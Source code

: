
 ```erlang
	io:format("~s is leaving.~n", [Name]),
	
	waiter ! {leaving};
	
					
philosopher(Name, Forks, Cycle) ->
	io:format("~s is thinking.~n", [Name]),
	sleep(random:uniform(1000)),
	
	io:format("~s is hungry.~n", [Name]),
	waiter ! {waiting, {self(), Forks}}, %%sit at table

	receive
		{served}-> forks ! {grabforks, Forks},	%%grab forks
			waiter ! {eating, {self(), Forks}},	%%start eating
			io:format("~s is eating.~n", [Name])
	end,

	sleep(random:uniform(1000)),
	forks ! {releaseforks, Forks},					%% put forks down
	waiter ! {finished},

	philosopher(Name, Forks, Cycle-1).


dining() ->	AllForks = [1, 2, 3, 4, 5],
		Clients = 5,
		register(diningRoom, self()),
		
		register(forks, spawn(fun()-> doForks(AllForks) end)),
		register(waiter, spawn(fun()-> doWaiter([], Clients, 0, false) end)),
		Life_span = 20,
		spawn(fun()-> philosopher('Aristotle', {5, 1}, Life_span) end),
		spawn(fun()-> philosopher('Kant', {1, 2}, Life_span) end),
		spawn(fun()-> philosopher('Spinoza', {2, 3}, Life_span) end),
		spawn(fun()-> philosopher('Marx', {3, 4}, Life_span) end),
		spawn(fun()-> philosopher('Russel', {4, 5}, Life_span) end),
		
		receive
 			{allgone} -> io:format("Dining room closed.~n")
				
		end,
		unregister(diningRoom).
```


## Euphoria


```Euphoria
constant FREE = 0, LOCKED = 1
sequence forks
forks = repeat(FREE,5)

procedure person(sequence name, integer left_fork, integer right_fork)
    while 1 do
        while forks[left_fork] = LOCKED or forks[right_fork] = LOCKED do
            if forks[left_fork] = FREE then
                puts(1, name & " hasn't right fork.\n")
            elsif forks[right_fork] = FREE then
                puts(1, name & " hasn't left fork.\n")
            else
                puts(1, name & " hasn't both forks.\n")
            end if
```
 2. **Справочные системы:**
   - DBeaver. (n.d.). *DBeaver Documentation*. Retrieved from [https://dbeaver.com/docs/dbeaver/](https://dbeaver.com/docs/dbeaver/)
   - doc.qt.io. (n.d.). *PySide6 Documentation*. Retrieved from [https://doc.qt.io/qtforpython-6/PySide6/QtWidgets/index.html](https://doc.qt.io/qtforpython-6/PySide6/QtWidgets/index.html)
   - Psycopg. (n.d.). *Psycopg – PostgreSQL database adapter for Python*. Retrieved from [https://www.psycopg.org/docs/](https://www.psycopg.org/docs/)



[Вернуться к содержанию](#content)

* * *

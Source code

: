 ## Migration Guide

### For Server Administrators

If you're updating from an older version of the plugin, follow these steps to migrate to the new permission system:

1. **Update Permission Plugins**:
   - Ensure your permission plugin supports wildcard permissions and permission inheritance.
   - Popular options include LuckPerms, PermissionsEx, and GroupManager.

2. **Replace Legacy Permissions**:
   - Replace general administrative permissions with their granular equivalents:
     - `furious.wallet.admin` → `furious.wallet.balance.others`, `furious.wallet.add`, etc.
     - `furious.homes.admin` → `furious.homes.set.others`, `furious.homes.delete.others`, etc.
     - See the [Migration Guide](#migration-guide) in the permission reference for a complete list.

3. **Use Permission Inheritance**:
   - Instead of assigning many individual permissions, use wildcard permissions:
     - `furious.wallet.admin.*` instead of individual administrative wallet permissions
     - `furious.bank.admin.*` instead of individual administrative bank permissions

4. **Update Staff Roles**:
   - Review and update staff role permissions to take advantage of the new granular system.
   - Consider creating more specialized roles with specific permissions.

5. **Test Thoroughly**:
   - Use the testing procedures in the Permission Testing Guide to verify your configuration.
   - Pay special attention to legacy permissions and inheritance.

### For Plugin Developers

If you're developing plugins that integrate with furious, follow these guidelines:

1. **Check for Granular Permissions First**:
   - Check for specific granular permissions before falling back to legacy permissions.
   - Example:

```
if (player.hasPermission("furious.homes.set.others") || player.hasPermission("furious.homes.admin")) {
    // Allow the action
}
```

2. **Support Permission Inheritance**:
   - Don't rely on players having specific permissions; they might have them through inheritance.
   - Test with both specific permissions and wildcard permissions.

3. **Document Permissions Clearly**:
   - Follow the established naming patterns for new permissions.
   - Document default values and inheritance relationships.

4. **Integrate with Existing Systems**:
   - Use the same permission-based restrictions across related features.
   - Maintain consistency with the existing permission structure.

▶ **DIRECTIONS FOR THIS TASK**
I need every line of the material that includes "Clients", so please copy them out.

▶ **WRITTEN RESPONSE**
		Clients = 5,
		register(waiter, spawn(fun()-> doWaiter([], Clients, 0, false) end)),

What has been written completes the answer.